Updated 16 April, 2022
This page brings together basic information about the Hanifi Rohingya script and its use for the Rohingya language. It aims to provide a brief, descriptive summary of the modern, printed orthography and typographic features, and to advise how to write Rohingya using Unicode.
𐴀𐴞𐴕𐴐𐴦𐴝𐴕 𐴁𐴠𐴒𐴧𐴟𐴕 𐴀𐴝𐴎𐴝𐴊𐴢 𐴀𐴝𐴌 𐴀𐴠𐴑𐴧𐴟 𐴉𐴥𐴟𐴖𐴝𐴙𐴕𐴝 𐴇𐴥𐴡𐴑 𐴀𐴝𐴌 𐴀𐴞𐴎𐴧𐴡𐴃𐴢 𐴓𐴡𐴌 𐴉𐴡𐴘𐴊𐴝 𐴀𐴥𐴡𐴘𐴧𐴠 ۔ 𐴀𐴥𐴞𐴃𐴝𐴘𐴝𐴃𐴧𐴟 𐴀𐴝𐴈𐴡𐴓 𐴀𐴝𐴌 𐴁𐴟𐴎 𐴀𐴥𐴡𐴘𐴧𐴠 ، 𐴀𐴥𐴠𐴃𐴡𐴓𐴧𐴝 𐴀𐴥𐴞𐴃𐴝𐴌𐴝𐴃𐴧𐴟 𐴀𐴠𐴑 𐴀𐴡𐴕 𐴀𐴝𐴌 𐴀𐴠𐴑 𐴎𐴡𐴕 𐴓𐴡𐴘 𐴁𐴤𐴝𐴘𐴧𐴡 𐴋𐴧𐴡𐴙𐴓𐴧𐴝 𐴔𐴦𐴝𐴔𐴠𐴓𐴝 𐴒𐴡𐴌𐴥𐴡𐴕 𐴏𐴝𐴀𐴝 ۔
Hanifi Rohingya is one of four scripts used for writing the Rohingya language, spoken by about 1,500,000 people, mostly in Myanmar, but also in significant Rohingya-speaking refugee communities in Bangladesh and Thailand.
The other scripts are Arabic, Latin (called Rohingyalish), and Myanmar.
Hanifi Rohingya is actively used in newspapers and books and on the Web.
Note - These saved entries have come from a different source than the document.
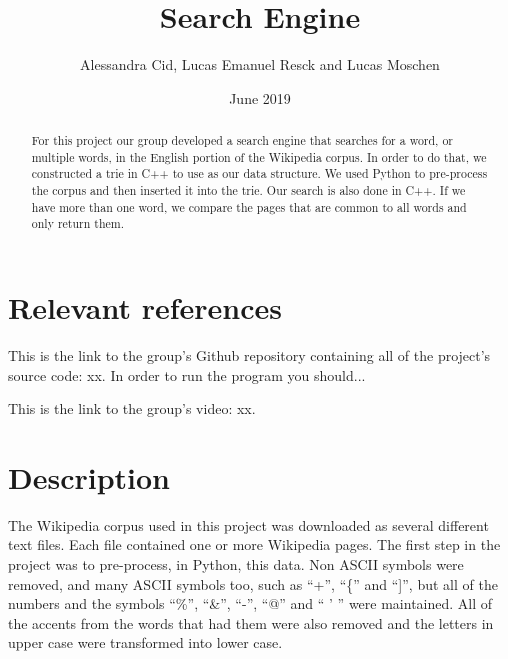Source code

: \documentclass{article}
\title{Search Engine}
\author{Alessandra Cid, Lucas Emanuel Resck  
and Lucas Moschen}
\date{June 2019}
\begin{document}
\maketitle

\begin{abstract}
For this project our group developed a search engine that searches for a word, or multiple words, in the English portion of the Wikipedia corpus. In order to do that, we constructed a trie in C++ to use as our data structure. We used Python to pre-process the corpus and then inserted it into the trie. Our search is also done in C++. If we have more than one word, we compare the pages that are common to all words and only return them. 
\end{abstract}

\section*{Relevant references}
This is the link to the group's Github repository containing all of the project's 
source code: xx. In order to run the program you should...

This is the link to the group's video: xx. 

\section*{Description}
The Wikipedia corpus used in this project was downloaded as several different text files. Each file contained one or more Wikipedia pages. The first step in the project was to pre-process, in Python, this data. Non ASCII symbols were removed, and many ASCII symbols too, such as ``+'', ``\{'' and ``]'', but all of the numbers and the symbols ``\%'', ``\&'', ``-'', ``@'' and `` ' '' were maintained. All of the accents from the words that had them were also removed and the letters in upper case were transformed into lower case. 
\end{document}
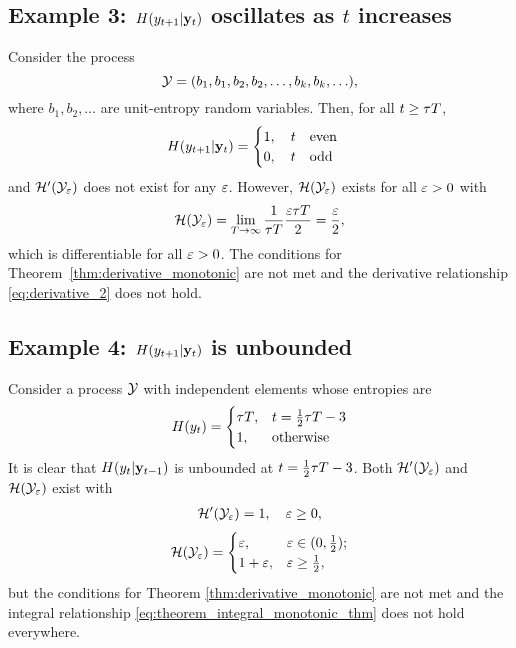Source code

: \documentclass[12pt, draftclsnofoot,journal,onecolumn]{IEEEtran}
\begin{document}
{\subsection*{Example 3: $H(y_{t+1}|{\mathbf{y}}_{t})$ oscillates as $t$ increases}
Consider the process
\begin{equation}
    \mathcal{Y}= (b_1,b_1,b_2,b_2,\ldots,b_{k},b_{k},\ldots),
    \label{eq:oscillation_eg_def}
\end{equation}
where $b_1,b_2,\ldots$ are \iid unit-entropy random variables. Then, for all $t\geq {\tau T}$,
\begin{equation*}
    H(y_{t+1}|{\mathbf{y}}_{t}) = \begin{cases}
      1, \quad  t \quad\text{even} \\
      0, \quad t \quad\text{odd }
   \end{cases}
\end{equation*}
and ${\mathcal{H}{'}}(\mathcal{Y}_\varepsilon)$ does not exist for any $\varepsilon$. However, $\mathcal{H}(\mathcal{Y}_\varepsilon)$ exists for all $\varepsilon>0$ with
\begin{align}
    \mathcal{H}(\mathcal{Y}_\varepsilon)=\lim_{T\to\infty}\frac{1}{{\tau T}}\frac{{\varepsilon {\tau T}}}{2}=\frac{\varepsilon}{2},
    \label{eq:osc_eg_EntR}
\end{align}
which is differentiable for all $\varepsilon>0$. The conditions for Theorem~\ref{thm:derivative_monotonic} are not met and the derivative relationship \eqref{eq:derivative_2} does not hold.

\subsection*{Example 4: $H(y_{t+1}|{\mathbf{y}}_{t})$ is unbounded}
Consider a process $\mathcal{Y}$ with independent elements whose entropies are
\begin{equation}
    H(y_t) = \begin{cases}
      {\tau T}, & t=\frac{1}{2}{\tau T}-3\\
      1, & \text{otherwise}
   \end{cases}
   \label{eq:unbounded_eg}
\end{equation}
It is clear that $H(y_t|{\mathbf{y}}_{t-1})$ is unbounded at $t=\frac{1}{2}{\tau T}-3$. Both ${\mathcal{H}{'}}(\mathcal{Y}_\varepsilon)$ and $\mathcal{H}(\mathcal{Y}_\varepsilon)$ exist with
\begin{align*}
    {\mathcal{H}{'}}(\mathcal{Y}_\varepsilon) = 1,\quad\varepsilon\geq 0,
\end{align*}
\begin{equation}
    \mathcal{H}(\mathcal{Y}_\varepsilon) = \begin{cases}
      \varepsilon, & \varepsilon\in(0,\frac{1}{2}); \\
      1+\varepsilon, & \varepsilon\geq \frac{1}{2},
   \end{cases}
\end{equation}
but the conditions for Theorem \ref{thm:derivative_monotonic} are not met and the integral relationship \eqref{eq:theorem_integral_monotonic_thm} does not hold everywhere.

}
\end{document}
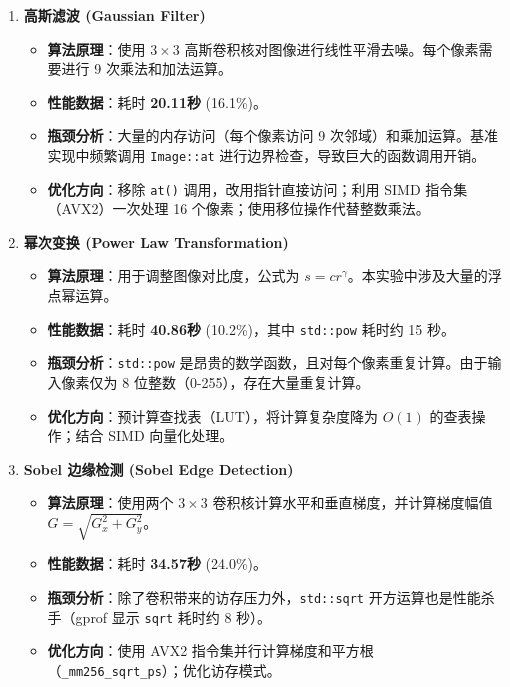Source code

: \documentclass[a4paper]{article}
\begin{document}
\begin{enumerate}
    \item \textbf{高斯滤波 (Gaussian Filter)}
    \begin{itemize}
        \item \textbf{算法原理}：使用 $3 \times 3$ 高斯卷积核对图像进行线性平滑去噪。每个像素需要进行 9 次乘法和加法运算。
        \item \textbf{性能数据}：耗时 \textbf{20.11秒} (16.1\%)。
        \item \textbf{瓶颈分析}：大量的内存访问（每个像素访问 9 次邻域）和乘加运算。基准实现中频繁调用 \texttt{Image::at} 进行边界检查，导致巨大的函数调用开销。
        \item \textbf{优化方向}：移除 \texttt{at()} 调用，改用指针直接访问；利用 SIMD 指令集（AVX2）一次处理 16 个像素；使用移位操作代替整数乘法。
    \end{itemize}

    \item \textbf{幂次变换 (Power Law Transformation)}
    \begin{itemize}
        \item \textbf{算法原理}：用于调整图像对比度，公式为 $s = c r^\gamma$。本实验中涉及大量的浮点幂运算。
        \item \textbf{性能数据}：耗时 \textbf{40.86秒} (10.2\%)，其中 \texttt{std::pow} 耗时约 15 秒。
        \item \textbf{瓶颈分析}：\texttt{std::pow} 是昂贵的数学函数，且对每个像素重复计算。由于输入像素仅为 8 位整数（0-255），存在大量重复计算。
        \item \textbf{优化方向}：预计算查找表（LUT），将计算复杂度降为 $O(1)$ 的查表操作；结合 SIMD 向量化处理。
    \end{itemize}

    \item \textbf{Sobel 边缘检测 (Sobel Edge Detection)}
    \begin{itemize}
        \item \textbf{算法原理}：使用两个 $3 \times 3$ 卷积核计算水平和垂直梯度，并计算梯度幅值 $G = \sqrt{G_x^2 + G_y^2}$。
        \item \textbf{性能数据}：耗时 \textbf{34.57秒} (24.0\%)。
        \item \textbf{瓶颈分析}：除了卷积带来的访存压力外，\texttt{std::sqrt} 开方运算也是性能杀手（gprof 显示 \texttt{sqrt} 耗时约 8 秒）。
        \item \textbf{优化方向}：使用 AVX2 指令集并行计算梯度和平方根（\texttt{\_mm256\_sqrt\_ps}）；优化访存模式。
    \end{itemize}


\end{enumerate}
\end{document}
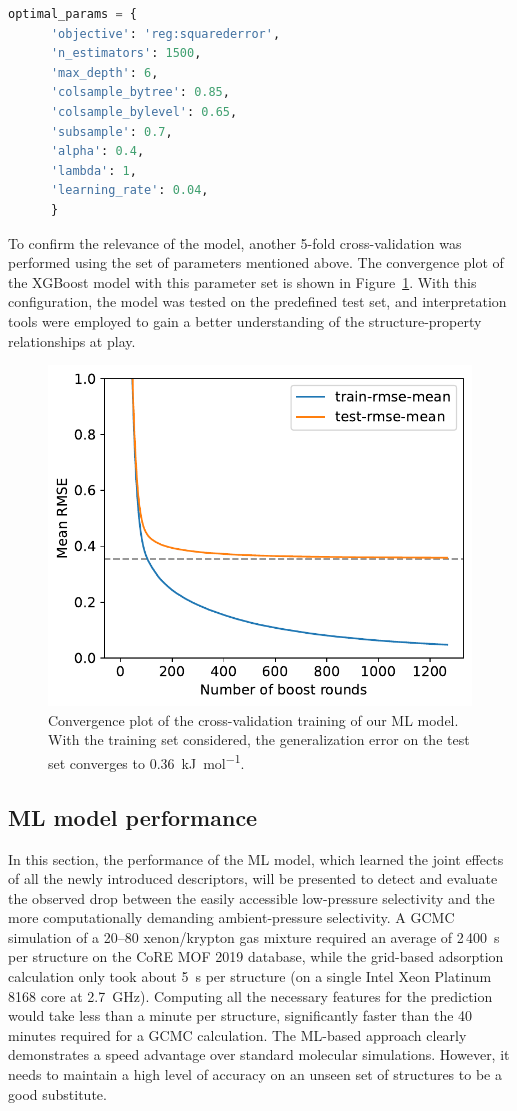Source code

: \documentclass[main]{subfiles}
\begin{document}
\begin{lstlisting}[language=Python]
  optimal_params = {
      'objective': 'reg:squarederror',
      'n_estimators': 1500,
      'max_depth': 6,
      'colsample_bytree': 0.85,
      'colsample_bylevel': 0.65,
      'subsample': 0.7,
      'alpha': 0.4,
      'lambda': 1,
      'learning_rate': 0.04,
      }
  \end{lstlisting}

To confirm the relevance of the model, another 5-fold cross-validation was performed using the set of parameters mentioned above. The convergence plot of the XGBoost model with this parameter set is shown in Figure~\ref{fgr:convplot}. With this configuration, the model was tested on the predefined test set, and interpretation tools were employed to gain a better understanding of the structure-property relationships at play.

\begin{figure}[ht]
  \centering
    \includegraphics[width=0.60\linewidth]{figures/4-ml/SI_figure/convergence_plot.pdf}
    \caption{Convergence plot of the cross-validation training of our ML model. With the training set considered, the generalization error on the test set converges to 0.36~\si{\kilo\joule\per\mole}.}\label{fgr:convplot}
  \end{figure}

\subsection{ML model performance}

In this section, the performance of the ML model, which learned the joint effects of all the newly introduced descriptors, will be presented to detect and evaluate the observed drop between the easily accessible low-pressure selectivity and the more computationally demanding ambient-pressure selectivity. A GCMC simulation of a 20–80 xenon/krypton gas mixture required an average of 2\,400~\si{\second} per structure on the CoRE MOF 2019 database, while the grid-based adsorption calculation only took about \SI{5}{\second} per structure (on a single Intel Xeon Platinum 8168 core at \SI{2.7}{\giga\hertz}). Computing all the necessary features for the prediction would take less than a minute per structure, significantly faster than the 40 minutes required for a GCMC calculation. The ML-based approach clearly demonstrates a speed advantage over standard molecular simulations. However, it needs to maintain a high level of accuracy on an unseen set of structures to be a good substitute.
\end{document}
The inventor estimates that around 50 Rohingya community Schools in Bangladesh refugee camps are teaching Hanifi Rohingya, and another 2,000 are learning in Malaysia and Saudi Arabia. There are also a number of web sites and apps dedicated to the script.
𐴌𐴟𐴇𐴥𐴝𐴚𐴒𐴙𐴝 ɾuh²aŋgia ruˈhɪŋdʒa Rohingya
For over 200 years, the Rohingya language has been written in Arabic script, using several orthographies, one of which was developed in 1975, but didn't gain much traction. The Latin orthography. called Rohingyalish or Rohingya Fonna, was developed in 1999 in order to make it easier to write Rohingya on computers.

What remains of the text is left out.